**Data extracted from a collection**
• • •

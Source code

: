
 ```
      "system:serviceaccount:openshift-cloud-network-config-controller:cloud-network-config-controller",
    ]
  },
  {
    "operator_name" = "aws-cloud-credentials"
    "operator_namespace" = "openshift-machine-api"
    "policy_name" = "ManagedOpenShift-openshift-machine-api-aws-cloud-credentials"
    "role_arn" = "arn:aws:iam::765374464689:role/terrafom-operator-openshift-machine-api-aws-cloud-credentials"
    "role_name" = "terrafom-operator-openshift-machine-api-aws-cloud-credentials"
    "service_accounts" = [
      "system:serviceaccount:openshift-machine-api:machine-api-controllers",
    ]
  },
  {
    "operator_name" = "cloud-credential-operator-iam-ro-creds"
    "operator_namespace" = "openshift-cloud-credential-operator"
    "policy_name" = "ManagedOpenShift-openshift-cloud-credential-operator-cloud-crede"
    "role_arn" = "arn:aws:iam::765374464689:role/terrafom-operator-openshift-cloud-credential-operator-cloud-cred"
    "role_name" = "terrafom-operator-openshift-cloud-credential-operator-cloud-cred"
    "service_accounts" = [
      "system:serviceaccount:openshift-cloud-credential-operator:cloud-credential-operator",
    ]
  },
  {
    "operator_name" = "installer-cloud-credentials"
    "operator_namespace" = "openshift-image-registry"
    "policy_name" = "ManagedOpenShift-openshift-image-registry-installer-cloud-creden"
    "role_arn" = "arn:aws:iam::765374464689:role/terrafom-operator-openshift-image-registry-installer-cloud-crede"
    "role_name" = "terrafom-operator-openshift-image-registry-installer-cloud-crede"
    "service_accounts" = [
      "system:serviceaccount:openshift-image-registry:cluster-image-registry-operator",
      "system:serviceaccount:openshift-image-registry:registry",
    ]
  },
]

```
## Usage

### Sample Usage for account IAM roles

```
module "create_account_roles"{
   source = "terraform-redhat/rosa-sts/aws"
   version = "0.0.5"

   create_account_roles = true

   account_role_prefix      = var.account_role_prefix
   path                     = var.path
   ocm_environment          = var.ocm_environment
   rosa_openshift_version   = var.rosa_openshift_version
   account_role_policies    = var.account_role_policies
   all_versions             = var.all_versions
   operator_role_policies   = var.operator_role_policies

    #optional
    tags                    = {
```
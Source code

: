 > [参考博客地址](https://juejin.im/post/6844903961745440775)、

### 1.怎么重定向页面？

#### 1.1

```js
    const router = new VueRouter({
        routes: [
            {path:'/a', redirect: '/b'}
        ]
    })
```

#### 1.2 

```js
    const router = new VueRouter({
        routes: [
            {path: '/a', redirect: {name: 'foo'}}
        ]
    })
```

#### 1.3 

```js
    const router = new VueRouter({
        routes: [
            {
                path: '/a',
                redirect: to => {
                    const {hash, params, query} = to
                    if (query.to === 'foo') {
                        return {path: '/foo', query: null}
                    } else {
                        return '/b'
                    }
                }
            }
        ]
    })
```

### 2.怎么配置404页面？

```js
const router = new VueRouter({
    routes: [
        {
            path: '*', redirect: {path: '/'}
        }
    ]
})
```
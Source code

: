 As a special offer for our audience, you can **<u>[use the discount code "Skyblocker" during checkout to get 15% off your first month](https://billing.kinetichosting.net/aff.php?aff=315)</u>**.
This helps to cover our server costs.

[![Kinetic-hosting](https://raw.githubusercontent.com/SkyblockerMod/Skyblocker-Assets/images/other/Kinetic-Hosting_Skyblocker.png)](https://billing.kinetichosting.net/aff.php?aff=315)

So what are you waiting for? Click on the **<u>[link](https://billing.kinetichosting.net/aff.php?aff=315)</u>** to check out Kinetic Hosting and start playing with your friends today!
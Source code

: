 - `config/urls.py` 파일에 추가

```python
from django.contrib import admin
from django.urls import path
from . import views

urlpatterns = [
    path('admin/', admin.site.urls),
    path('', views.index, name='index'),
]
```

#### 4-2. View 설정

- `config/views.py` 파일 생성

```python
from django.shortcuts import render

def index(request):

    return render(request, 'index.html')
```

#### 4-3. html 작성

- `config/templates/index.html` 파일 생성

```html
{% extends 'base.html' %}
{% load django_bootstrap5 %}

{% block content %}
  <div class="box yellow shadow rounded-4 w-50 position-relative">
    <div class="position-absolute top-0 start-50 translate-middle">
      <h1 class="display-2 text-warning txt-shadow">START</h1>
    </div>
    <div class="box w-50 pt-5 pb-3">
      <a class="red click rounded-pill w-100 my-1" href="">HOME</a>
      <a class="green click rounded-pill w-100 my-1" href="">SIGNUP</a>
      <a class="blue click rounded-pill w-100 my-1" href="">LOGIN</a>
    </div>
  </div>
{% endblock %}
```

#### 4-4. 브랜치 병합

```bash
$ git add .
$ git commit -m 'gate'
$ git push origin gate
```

• • •

**ABOUT THIS TASK**
Count each line above with "urls"; write only the number.

**RESULT BELOW**
3